DATA FOR THE TASK ->
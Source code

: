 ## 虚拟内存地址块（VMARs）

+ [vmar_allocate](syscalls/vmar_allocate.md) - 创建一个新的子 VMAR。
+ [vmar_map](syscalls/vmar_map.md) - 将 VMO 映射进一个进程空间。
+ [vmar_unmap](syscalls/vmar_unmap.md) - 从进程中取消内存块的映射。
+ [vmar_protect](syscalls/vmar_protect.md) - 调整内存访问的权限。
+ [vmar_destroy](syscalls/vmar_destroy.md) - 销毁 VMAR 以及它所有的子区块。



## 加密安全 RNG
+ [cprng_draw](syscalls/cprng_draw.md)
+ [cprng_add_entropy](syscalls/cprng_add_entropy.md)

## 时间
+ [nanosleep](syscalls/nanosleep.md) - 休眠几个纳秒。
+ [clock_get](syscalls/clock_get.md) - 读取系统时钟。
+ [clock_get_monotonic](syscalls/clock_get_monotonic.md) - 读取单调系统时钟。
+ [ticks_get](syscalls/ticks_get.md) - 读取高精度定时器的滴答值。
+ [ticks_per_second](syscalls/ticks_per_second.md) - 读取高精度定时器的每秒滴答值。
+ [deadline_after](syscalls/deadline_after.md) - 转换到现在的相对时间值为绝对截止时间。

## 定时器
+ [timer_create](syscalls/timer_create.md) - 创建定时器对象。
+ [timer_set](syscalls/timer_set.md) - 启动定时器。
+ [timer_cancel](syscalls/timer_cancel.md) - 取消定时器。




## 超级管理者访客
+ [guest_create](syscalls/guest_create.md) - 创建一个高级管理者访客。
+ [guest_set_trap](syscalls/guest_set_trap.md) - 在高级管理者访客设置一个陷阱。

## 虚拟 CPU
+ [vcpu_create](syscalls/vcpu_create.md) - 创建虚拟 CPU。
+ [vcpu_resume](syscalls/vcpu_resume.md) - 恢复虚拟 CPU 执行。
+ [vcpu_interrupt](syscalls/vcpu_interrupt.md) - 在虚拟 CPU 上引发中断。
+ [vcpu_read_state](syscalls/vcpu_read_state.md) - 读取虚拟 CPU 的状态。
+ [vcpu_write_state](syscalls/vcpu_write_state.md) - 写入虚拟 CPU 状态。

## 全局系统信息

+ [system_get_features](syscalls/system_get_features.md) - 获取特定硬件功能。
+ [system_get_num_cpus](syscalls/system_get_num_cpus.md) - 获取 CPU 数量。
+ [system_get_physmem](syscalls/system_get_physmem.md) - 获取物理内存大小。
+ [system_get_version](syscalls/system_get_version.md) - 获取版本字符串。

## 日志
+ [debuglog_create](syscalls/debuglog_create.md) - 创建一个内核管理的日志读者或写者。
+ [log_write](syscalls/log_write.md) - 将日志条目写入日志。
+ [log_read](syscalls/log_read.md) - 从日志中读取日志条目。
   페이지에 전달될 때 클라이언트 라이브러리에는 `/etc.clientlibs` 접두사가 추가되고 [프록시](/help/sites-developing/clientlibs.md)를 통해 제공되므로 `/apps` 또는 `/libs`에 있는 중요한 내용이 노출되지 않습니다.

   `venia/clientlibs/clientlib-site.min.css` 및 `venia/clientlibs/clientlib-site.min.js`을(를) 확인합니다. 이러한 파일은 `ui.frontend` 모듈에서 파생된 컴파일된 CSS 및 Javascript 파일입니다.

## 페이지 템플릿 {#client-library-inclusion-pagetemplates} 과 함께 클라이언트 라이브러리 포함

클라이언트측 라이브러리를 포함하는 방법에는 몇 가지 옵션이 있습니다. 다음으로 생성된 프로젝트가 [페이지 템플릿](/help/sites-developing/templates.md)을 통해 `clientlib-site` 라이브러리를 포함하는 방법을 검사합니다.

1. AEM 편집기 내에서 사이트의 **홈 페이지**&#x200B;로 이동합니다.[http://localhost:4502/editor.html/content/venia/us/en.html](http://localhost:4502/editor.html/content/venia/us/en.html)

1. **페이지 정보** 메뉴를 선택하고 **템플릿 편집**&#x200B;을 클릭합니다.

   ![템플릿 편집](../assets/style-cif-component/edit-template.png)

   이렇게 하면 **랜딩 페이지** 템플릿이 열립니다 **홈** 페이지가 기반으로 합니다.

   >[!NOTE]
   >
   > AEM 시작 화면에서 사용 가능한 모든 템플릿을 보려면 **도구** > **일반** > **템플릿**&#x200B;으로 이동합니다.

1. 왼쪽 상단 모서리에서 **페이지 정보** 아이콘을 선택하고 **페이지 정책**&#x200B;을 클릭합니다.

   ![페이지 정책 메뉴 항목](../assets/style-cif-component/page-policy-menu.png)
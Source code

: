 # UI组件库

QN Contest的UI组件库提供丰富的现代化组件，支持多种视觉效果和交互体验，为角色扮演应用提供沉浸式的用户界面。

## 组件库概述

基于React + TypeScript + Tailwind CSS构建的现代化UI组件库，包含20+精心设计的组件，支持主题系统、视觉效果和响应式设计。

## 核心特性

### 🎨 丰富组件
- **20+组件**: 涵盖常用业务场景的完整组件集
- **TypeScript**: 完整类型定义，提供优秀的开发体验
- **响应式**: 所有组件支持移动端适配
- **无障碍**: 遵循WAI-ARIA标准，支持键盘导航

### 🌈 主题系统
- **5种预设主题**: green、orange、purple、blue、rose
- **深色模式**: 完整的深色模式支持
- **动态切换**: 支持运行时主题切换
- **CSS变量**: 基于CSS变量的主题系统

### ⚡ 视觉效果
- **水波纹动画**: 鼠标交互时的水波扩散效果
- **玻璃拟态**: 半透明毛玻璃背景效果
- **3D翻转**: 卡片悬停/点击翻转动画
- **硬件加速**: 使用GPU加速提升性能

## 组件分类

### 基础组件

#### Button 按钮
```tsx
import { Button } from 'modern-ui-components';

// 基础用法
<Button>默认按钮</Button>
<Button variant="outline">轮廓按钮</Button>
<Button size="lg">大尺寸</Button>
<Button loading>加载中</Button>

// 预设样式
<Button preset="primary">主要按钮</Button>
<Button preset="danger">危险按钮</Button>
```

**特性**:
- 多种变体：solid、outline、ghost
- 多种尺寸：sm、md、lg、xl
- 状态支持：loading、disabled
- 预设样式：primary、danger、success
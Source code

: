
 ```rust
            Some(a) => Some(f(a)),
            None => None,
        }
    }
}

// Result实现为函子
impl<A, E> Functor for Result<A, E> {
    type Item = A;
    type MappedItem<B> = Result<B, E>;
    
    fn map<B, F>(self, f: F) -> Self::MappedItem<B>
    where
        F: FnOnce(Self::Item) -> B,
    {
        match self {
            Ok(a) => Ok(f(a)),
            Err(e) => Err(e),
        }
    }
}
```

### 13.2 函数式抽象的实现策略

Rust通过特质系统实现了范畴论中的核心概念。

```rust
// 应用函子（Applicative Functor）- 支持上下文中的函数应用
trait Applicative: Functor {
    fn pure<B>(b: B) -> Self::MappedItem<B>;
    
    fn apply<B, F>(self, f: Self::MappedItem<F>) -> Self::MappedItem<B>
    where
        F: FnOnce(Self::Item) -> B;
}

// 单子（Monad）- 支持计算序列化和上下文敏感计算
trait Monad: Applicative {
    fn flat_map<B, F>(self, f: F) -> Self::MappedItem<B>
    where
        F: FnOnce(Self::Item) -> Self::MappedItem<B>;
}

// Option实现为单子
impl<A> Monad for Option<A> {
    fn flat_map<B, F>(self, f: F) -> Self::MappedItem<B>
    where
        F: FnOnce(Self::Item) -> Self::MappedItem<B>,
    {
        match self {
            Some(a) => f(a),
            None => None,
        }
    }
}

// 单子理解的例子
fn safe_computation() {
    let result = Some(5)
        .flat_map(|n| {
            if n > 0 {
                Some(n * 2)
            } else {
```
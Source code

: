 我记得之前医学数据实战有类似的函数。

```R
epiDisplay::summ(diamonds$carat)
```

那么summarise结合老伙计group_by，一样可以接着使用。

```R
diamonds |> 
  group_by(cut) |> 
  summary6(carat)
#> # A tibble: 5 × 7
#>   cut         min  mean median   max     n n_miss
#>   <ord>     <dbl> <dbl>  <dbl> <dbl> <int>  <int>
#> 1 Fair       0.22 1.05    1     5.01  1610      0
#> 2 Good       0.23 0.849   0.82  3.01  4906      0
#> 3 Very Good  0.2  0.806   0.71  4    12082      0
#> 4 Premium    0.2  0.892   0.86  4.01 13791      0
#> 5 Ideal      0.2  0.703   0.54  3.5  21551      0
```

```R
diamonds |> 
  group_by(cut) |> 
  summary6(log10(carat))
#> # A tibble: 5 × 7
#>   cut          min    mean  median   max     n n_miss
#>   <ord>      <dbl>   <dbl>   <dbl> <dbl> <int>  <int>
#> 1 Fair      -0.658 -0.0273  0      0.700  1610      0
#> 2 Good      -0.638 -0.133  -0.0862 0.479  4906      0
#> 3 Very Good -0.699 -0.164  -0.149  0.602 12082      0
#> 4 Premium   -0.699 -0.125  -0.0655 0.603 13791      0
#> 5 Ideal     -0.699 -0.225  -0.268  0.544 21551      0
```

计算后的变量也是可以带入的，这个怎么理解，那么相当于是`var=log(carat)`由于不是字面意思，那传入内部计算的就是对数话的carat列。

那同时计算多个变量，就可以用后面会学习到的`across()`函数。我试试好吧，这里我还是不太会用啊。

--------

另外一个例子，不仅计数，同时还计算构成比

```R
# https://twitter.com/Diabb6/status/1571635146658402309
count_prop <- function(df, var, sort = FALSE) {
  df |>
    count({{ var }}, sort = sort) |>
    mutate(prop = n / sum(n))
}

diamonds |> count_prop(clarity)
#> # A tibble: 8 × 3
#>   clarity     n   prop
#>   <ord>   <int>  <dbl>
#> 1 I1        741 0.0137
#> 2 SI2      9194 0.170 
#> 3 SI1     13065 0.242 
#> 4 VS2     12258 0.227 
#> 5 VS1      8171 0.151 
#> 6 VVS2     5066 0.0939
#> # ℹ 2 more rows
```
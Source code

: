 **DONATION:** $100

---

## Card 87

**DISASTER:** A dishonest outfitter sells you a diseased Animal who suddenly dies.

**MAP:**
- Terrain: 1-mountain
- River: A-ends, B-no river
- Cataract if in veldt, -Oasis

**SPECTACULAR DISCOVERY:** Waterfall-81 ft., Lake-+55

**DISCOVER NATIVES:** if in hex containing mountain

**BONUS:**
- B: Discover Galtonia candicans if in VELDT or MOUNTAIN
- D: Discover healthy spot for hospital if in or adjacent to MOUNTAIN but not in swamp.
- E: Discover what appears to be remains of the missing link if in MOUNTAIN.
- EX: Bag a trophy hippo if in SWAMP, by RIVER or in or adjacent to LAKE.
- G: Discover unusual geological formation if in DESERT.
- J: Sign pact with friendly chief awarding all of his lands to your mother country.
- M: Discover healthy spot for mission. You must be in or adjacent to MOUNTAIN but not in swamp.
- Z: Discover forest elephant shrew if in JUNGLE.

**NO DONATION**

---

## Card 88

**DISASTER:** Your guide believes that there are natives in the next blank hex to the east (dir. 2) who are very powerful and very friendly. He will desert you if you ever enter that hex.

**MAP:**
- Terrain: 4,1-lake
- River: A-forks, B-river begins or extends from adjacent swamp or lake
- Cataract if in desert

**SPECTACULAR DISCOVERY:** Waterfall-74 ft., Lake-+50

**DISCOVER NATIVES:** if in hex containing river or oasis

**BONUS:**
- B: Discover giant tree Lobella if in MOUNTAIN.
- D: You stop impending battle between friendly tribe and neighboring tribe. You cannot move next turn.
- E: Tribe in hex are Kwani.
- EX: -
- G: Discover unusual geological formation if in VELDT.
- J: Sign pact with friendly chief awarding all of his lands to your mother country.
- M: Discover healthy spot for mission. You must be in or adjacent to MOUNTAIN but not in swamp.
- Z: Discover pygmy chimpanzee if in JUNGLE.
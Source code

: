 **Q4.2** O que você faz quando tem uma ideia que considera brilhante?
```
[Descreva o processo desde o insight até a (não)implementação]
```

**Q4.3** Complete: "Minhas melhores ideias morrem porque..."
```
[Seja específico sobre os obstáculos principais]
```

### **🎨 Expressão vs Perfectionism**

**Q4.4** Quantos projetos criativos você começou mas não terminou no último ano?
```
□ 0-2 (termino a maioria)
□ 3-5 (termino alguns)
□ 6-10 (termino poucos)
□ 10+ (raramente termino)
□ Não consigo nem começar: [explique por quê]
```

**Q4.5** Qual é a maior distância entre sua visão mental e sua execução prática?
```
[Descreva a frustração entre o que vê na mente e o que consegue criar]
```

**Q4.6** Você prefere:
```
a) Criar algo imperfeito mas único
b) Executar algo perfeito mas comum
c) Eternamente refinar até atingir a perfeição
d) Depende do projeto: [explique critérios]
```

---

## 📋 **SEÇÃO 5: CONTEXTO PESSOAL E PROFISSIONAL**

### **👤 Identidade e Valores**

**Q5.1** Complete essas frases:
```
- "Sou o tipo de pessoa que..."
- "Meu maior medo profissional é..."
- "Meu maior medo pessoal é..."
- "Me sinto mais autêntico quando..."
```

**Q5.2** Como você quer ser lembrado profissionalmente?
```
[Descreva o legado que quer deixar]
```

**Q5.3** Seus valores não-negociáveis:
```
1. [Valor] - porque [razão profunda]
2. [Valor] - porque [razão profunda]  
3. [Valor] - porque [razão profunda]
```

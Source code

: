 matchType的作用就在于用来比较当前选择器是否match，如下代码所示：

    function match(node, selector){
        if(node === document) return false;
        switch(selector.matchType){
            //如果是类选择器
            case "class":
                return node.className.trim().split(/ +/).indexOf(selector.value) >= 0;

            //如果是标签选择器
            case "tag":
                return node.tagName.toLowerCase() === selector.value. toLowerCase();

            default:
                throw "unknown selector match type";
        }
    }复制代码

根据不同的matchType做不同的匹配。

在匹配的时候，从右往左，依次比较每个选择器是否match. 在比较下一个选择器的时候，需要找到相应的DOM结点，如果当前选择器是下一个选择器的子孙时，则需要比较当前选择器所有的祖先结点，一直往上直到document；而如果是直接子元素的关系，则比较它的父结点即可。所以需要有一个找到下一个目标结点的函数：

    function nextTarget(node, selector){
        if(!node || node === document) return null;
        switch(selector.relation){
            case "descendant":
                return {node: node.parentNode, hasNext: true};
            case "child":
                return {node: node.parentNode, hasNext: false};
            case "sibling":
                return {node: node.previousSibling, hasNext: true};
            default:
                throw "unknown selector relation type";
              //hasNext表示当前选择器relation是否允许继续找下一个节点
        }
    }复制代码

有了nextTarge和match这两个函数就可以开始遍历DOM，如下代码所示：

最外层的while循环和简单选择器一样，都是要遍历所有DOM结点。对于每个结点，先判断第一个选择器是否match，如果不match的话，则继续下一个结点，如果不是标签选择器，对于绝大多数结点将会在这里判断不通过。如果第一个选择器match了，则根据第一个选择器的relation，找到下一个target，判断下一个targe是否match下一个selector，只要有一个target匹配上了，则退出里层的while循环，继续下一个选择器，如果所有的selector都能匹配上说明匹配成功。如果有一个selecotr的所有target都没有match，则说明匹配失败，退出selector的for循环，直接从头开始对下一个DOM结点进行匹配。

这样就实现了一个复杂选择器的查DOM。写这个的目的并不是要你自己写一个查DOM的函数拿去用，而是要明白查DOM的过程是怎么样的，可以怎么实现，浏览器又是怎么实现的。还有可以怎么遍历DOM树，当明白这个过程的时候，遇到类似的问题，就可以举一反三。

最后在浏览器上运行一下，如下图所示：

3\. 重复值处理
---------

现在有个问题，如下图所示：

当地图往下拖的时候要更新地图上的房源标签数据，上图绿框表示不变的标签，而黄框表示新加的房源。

YOUR INSTRUCTIONS -> Give only a number, namely how many lines in the entries above hold the word "JUNGLE".

SOLUTION -> 2